490.川を上ってみた②
「お待たせぇ・・・」
ユウさんをオアシスから運ぶこと数分。ようやくなまけものたちに追いついた。
消えたと思っていたユウさんだが、実際はココアに驚かされて落ちただけ。
「おつ。そこにオアシスあったぞ。登録しとけ」
「マジか・・・」
待っている間その辺をうろついていたなまけものの言葉にショックを受ける。舟に出会うのがもうちょっと先だったらユウさん迎えに行かなくて済んだじゃん・・・。とりあえず言われた通り登録。
「それで? ココアは?」
「逃走した。まぁその辺ぶらついてるだろ」
「成程ね・・・」
賢明?な判断。レーダーで確認すると確かにその辺に・・・、いやこっち見て様子伺ってるな。あ、気付かれた。プルプルしてるが、あれは「言うな」ってことだろう。
関わりたくないので見て見ぬふりをし・・・、あ、ユウさんも気付いちゃったか。
突撃していくユウさんを見送り、陸に横付けした舟の中で骨を漁っているなまけものに体を向ける。

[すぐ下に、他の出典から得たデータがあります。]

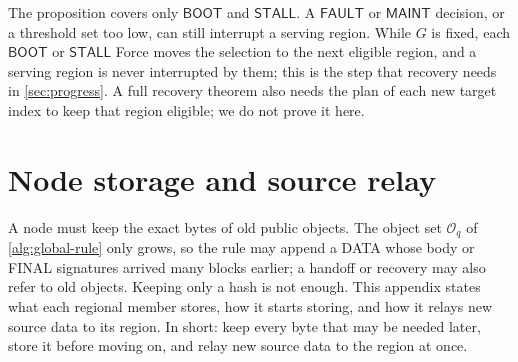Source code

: \documentclass[11pt,a4paper]{article}
\newcommand{\tagg}[1]{\ensuremath{\mathsf{#1}}}
\begin{document}
The proposition covers only \tagg{BOOT} and \tagg{STALL}. A \tagg{FAULT}
or \tagg{MAINT} decision, or a threshold set too low, can still
interrupt a serving region. While $G$ is fixed, each \tagg{BOOT} or
\tagg{STALL} Force moves the selection to the next eligible region, and
a serving region is never interrupted by them; this is the step that
recovery needs in \cref{sec:progress}. A full recovery theorem also needs
the plan of each new target index to keep that region eligible; we
do not prove it here.

\section{Node storage and source relay}
\label{app:storage}
\label{sec:source-step}
\label{sec:source-retention}
A node must keep the exact bytes of old public objects. The object set
$\mathcal O_q$ of \cref{alg:global-rule} only grows, so the rule may
append a DATA whose body or FINAL signatures arrived many blocks
earlier; a handoff or recovery may also refer to old objects. Keeping
only a hash is not enough. This appendix states what each regional
member stores, how it starts storing, and how it relays new source data
to its region. In short: keep every byte that may be needed later, store
it before moving on, and relay new source data to the region at once.
\end{document}
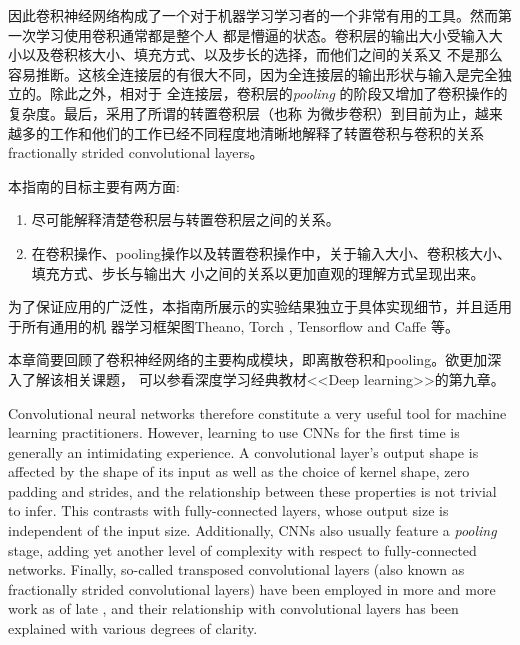 \documentclass[notitlepage]{report}
\begin{document}
因此卷积神经网络构成了一个对于机器学习学习者的一个非常有用的工具。然而第一次学习使用卷积通常都是整个人
都是懵逼的状态。卷积层的输出大小受输入大小以及卷积核大小、填充方式、以及步长的选择，而他们之间的关系又
不是那么容易推断。这核全连接层的有很大不同，因为全连接层的输出形状与输入是完全独立的。除此之外，相对于
全连接层，卷积层的{\em pooling \/}的阶段又增加了卷积操作的复杂度。最后，采用了所谓的转置卷积层（也称
为微步卷积）到目前为止，越来越多的工作和他们的工作已经不同程度地清晰地解释了转置卷积与卷积的关系fractionally 
strided convolutional layers\citep{zeiler2011adaptive,zeiler2014visualizing,
long2015fully,radford2015unsupervised,visin15,im2016generating}。

本指南的目标主要有两方面:
\begin{enumerate}
    \item 尽可能解释清楚卷积层与转置卷积层之间的关系。
    \item 在卷积操作、pooling操作以及转置卷积操作中，关于输入大小、卷积核大小、填充方式、步长与输出大
          小之间的关系以更加直观的理解方式呈现出来。
\end{enumerate}

为了保证应用的广泛性，本指南所展示的实验结果独立于具体实现细节，并且适用于所有通用的机
器学习框架图Theano\citep{bergstra2010theano,bastien2012theano},
Torch \citep{collobert2011torch7},
Tensorflow \citep{abaditensorflow} and Caffe \citep{jia2014caffe}等。

本章简要回顾了卷积神经网络的主要构成模块，即离散卷积和pooling。欲更加深入了解该相关课题，
可以参看深度学习经典教材<<Deep learning>>的第九章\citep{Goodfellow-et-al-2016-Book}。

Convolutional neural networks therefore constitute a very useful tool for
machine learning practitioners. However, learning to use CNNs for the first time
is generally an intimidating experience. A convolutional layer's output shape is
affected by the shape of its input as well as the choice of kernel shape, zero
padding and strides, and the relationship between these properties is not
trivial to infer. This contrasts with fully-connected layers, whose output size
is independent of the input size. Additionally, CNNs also usually feature a {\em
pooling\/} stage, adding yet another level of complexity with respect to
fully-connected networks.  Finally, so-called transposed convolutional layers
(also known as fractionally strided convolutional layers) have been employed in
more and more work as of late \citep{zeiler2011adaptive,zeiler2014visualizing,
long2015fully,radford2015unsupervised,visin15,im2016generating}, and their
relationship with convolutional layers has been explained with various degrees
of clarity.
\end{document}
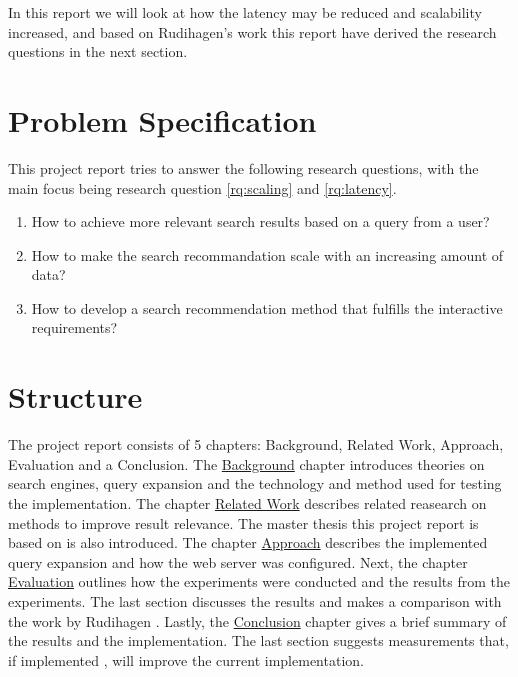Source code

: In this report we will look at how the latency may be reduced and scalability increased,
and based on Rudihagen's work this report have derived the research questions in the next section.

\section{Problem Specification}
\label{sec:problem-specification}
This project report tries to answer the following research questions, with the main focus being research question \ref{rq:scaling} and \ref{rq:latency}.

\begin{enumerate}
  \item How to achieve more relevant search results based on a query from a user?
  \item\label{rq:scaling} How to make the search recommandation scale with an increasing amount of data?
  \item\label{rq:latency} How to develop a search recommendation method that fulfills the interactive requirements?
\end{enumerate}

\section{Structure}
The project report consists of 5 chapters: Background, Related Work, Approach, Evaluation and a Conclusion.
The \hyperref[ch:background]{Background} chapter introduces theories on search engines,
query expansion and the technology and method used for testing the implementation.
The chapter \hyperref[ch:related-work]{Related Work} describes related reasearch on methods to improve result relevance.
The master thesis this project report is based on is also introduced.
The chapter \hyperref[ch:approach]{Approach} describes the implemented query expansion and how the web server was configured.
Next, the chapter \hyperref[ch:evaluation]{Evaluation} outlines how the experiments were conducted and the results from the experiments.
The last section discusses the results and makes a comparison with the work by Rudihagen \cite{master-thesis}.
Lastly, the \hyperref[ch:conclusion]{Conclusion} chapter gives a brief summary of the results and the implementation.
The last section suggests measurements that, if implemented , will improve the current implementation.

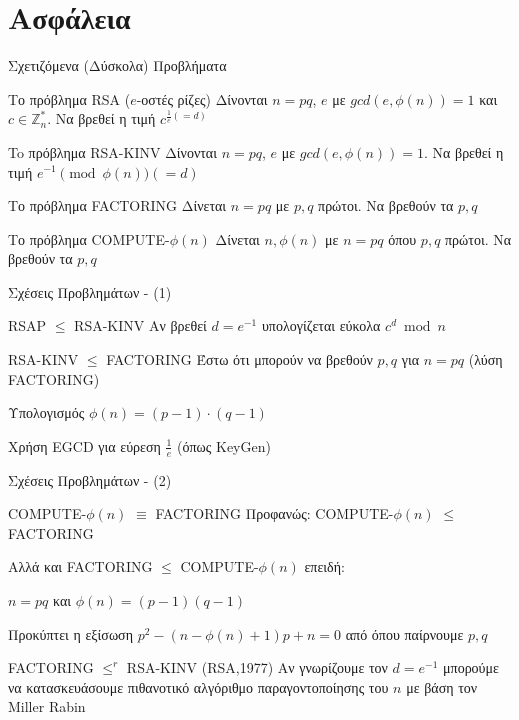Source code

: \documentclass[handout]{beamer}
\begin{document}
\section{Ασφάλεια}
\begin{frame}{Σχετιζόμενα (Δύσκολα) Προβλήματα}
\begin{block}{Το πρόβλημα RSA ($e$-οστές ρίζες)}
Δίνονται  $n=pq$, $e$ με $gcd(e,\phi(n))=1$ και $c \in \mathbb{Z}_{n}^*$.
Να βρεθεί η τιμή $c^{\frac{1}{e}(=d)}$
\end{block}
\pause
\begin{block}{To πρόβλημα RSA-KINV}
Δίνονται  $n=pq$, $e$ με $gcd(e,\phi(n))=1$.
Να βρεθεί η τιμή $ e^{-1} \pmod {\phi(n)} (=d)$
\end{block}
\pause
\begin{block}{Το πρόβλημα FACTORING}
Δίνεται $n=pq$ με $p,q$ πρώτοι. Να βρεθούν τα $p,q$
\end{block}
\pause
\begin{block}{Το πρόβλημα COMPUTE-$\phi(n)$}
Δίνεται $n, \phi(n)$ με $n = pq$ όπου $p,q$ πρώτοι.
Να βρεθούν τα $p,q$
\end{block}
\end{frame}

\begin{frame}{Σχέσεις Προβλημάτων - (1)}

\begin{block}{RSAP $\leq$ RSA-KINV}
Αν βρεθεί $d=e^{-1}$ υπολογίζεται εύκολα $c^d \bmod n$ 
\end{block}
\pause
\begin{block}{RSA-KINV $\leq$ FACTORING}
Έστω ότι μπορούν να βρεθούν $p,q$ για $n=pq$ (λύση FACTORING)

Υπολογισμός $\phi(n) = (p-1) \cdot (q-1)$

Χρήση EGCD για εύρεση $\frac{1}{e}$ (όπως KeyGen)
\end{block}
\end{frame}

\begin{frame}{Σχέσεις Προβλημάτων - (2)}
\begin{block}{COMPUTE-$\phi(n)$ $\equiv$ FACTORING}
Προφανώς: COMPUTE-$\phi(n)$ $\leq$ FACTORING

Αλλά και FACTORING $\leq$ COMPUTE-$\phi(n)$ επειδή:

$n=pq$ και $\phi(n) = (p-1)(q-1)$

Προκύπτει η εξίσωση $p^2 - (n- \phi(n) +1)p + n=0$ από όπου παίρνουμε $p,q$
\end{block}

\begin{block}{FACTORING $\leq^r$ RSA-KINV (RSA,1977)} 
Αν γνωρίζουμε τον $d=e^{-1}$ μπορούμε να κατασκευάσουμε πιθανοτικό αλγόριθμο παραγοντοποίησης του  $n$ με βάση τον Miller Rabin
\end{block}
\end{frame}
\end{document}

なまけものは骨をじっくり観察しつつ、片手で何かを調べていた。
「何してるのさ?」
「いや、ちょっと確認をな。こういうのって何かのイベント的なあれだと思わんか?」
「・・・思う」
このゲーム内で骨のオブジェクトがあるのは珍しくないが、舟に乗って流れているパターンは見たことない。つまりその辺の何もないただのオブジェクトではなく、イベントにかかわる物の気がする。しかし骨の見た目はその辺に転がっているものと大差なーー
「これ見ろ。頭の中」
「中?」
頭を放り投げられ、咄嗟に人型へと変わって受け取る。言われた通り目の部分から頭の中を除くと、内側に何やら模様が刻まれていた。
「何これ?」
「さぁな、調べても出てこない。つまり・・・」
「情報が制限されてる!」
「その通り!!」
ゲームに影響する情報は運営によって消される。なので情報が無いってことは何かあるってことだ。何もなければ普通にネットに転がっているのでなまけものの検索にヒットするだろう。
僕らはガッと握手をし、
「もちろん・・・行くよな?」
「当然」
「どこへ行くのよ?」
「のよ~?」
そこへココアを脇に抱えたユウさんが戻ってくる。ココアの様子を見る限り制裁は免れたようだ。・・・流石、やるな。
「ん? 鉄拳制裁は?」
「触れて行動不能にされちゃ困るし止めたわ」
どうやら制裁よりも、行動不能にされる方が嫌らしい。剣とかで攻撃すればいい話だと思うんだけどね・・・。抵抗されることを考慮してだろうか?
「でも今抱えてんじゃねぇか?」
「ココアがしないって約束したからね」
「ONにしてるけどユウちゃん効かないんだよ~」
「・・・って、言っているが?」
「そうね・・・。ココアを信じた私が間違ってたわ」
ユウさんはため息を吐くと、ココアを目一杯遠くへ放り投げた。
「あーーーーーー!!」
遠のいてくココアの悲鳴。きれいな曲線を描きつつそのまま川へと落ちていった。
そうか、ユウさんは『凍死』効かないんだ・・・。と羨ましさを感じた。